Back in the UK sees the clash of law makers and central bankers, with BOE Governor Mark Carney giving testimony to the treasury committee at 2.15pm. If nothing else, this should be compelling to watch the grilling the Governor is likely to get especially from pro Brexit politicians who are feeling a little more bullish in recent days after a series of stronger than expected UK data showing the economy hasn’t fallen off a cliff (yet!) and that a recession could be missed. This is going to form the crux of the debate as to whether the BOE’s MPC acted too rashly with last month’s series of including a rate cut and an extension of QE. In terms of how market informative this will be, market participants will look through the political gesturing and focus on any outlook or economic assessment the BOE may provide to see if their thinking has changed in recent weeks. In its last set of official projections published alongside the August decision, the BOE predicted slower growth, faster inflation and rising unemployment. Minutes from the BOE’s last meeting showed most policy makers expected to “support a further cut in the bank rate” later this year should the data evolve as they predict. Markets will watch to see if that still stands. The probability of a reduction by the BOE’s at December meeting is now down to 26% from almost 40% after the last decision.

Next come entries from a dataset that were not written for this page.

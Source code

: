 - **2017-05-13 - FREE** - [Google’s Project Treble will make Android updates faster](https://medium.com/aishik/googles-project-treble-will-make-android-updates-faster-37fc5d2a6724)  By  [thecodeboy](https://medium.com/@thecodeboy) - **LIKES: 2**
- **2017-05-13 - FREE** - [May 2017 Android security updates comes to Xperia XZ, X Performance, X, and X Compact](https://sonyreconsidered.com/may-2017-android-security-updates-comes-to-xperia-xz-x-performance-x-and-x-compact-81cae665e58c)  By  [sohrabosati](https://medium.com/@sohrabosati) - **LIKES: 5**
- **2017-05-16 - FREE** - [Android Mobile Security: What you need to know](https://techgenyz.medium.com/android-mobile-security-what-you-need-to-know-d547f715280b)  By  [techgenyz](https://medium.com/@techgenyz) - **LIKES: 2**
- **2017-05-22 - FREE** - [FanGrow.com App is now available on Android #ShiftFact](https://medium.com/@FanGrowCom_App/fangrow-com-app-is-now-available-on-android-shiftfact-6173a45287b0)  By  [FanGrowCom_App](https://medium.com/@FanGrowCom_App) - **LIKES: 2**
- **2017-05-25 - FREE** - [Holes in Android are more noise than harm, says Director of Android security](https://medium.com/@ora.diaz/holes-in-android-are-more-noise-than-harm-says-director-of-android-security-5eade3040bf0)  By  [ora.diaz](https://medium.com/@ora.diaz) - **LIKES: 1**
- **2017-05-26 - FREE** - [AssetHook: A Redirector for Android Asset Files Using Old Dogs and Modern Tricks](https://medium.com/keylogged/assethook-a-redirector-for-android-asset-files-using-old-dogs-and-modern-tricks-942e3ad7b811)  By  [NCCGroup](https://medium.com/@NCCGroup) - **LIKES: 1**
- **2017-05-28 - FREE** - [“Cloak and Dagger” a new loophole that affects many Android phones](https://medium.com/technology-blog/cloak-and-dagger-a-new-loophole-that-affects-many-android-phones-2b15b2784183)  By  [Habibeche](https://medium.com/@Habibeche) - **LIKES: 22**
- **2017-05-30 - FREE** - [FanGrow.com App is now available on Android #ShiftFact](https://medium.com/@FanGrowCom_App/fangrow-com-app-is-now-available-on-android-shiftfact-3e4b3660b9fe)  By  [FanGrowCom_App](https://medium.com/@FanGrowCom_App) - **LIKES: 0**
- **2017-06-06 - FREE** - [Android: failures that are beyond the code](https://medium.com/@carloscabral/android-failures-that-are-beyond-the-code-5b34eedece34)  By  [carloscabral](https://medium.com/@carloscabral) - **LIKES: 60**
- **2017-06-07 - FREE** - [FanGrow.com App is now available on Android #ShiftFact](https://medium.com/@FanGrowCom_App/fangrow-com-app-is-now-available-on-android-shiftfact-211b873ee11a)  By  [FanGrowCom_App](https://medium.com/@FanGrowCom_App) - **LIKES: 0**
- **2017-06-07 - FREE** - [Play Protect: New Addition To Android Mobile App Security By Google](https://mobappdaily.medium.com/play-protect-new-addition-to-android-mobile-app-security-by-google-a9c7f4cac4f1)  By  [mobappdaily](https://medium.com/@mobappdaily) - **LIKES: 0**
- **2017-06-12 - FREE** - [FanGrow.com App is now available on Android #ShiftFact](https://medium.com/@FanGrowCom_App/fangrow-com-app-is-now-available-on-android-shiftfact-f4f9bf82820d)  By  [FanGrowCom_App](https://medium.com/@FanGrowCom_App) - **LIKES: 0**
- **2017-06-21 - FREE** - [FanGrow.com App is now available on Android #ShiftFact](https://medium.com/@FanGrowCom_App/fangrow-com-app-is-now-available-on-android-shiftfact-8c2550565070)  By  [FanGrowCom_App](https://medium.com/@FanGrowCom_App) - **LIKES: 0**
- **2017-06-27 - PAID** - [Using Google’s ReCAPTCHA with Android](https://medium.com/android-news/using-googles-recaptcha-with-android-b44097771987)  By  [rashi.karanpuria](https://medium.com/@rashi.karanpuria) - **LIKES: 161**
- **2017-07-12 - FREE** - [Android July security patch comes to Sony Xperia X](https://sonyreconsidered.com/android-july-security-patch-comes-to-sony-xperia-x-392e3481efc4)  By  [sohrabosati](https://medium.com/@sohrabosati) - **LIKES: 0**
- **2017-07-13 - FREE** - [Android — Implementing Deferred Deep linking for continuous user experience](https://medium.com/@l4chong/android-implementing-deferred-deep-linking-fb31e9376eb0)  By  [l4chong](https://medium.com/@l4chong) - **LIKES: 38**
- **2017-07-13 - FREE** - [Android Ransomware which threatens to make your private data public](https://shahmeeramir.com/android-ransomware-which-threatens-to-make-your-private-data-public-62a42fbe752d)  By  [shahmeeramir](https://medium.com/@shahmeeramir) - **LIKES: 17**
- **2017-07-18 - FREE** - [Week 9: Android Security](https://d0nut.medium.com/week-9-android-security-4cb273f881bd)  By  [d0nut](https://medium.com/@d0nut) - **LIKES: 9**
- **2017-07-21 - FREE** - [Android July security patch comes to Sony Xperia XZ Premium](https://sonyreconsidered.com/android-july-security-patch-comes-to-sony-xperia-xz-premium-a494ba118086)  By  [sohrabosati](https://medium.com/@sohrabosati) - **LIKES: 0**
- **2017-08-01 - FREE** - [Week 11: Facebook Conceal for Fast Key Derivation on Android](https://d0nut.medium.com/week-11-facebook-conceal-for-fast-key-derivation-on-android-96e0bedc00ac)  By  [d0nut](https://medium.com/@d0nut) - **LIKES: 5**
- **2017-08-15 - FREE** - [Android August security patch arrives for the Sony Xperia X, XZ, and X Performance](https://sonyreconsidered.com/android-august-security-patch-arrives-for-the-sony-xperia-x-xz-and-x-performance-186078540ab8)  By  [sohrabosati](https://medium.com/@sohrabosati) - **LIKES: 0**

Next up will be tomorrow’s ECB meeting with markets again looking to see if there any changes to Draghi & Co’s economic projections. This updated outlook will play a key part in the Governing Council’s meeting. The uncertainty created by Brexit suggests that they’ll likely to be little changed from three months ago. Draghi has been very quiet this summer which to us suggest little or no change is the most likely outcome. We will discuss the meeting in more detail in tomorrow’s morning piece.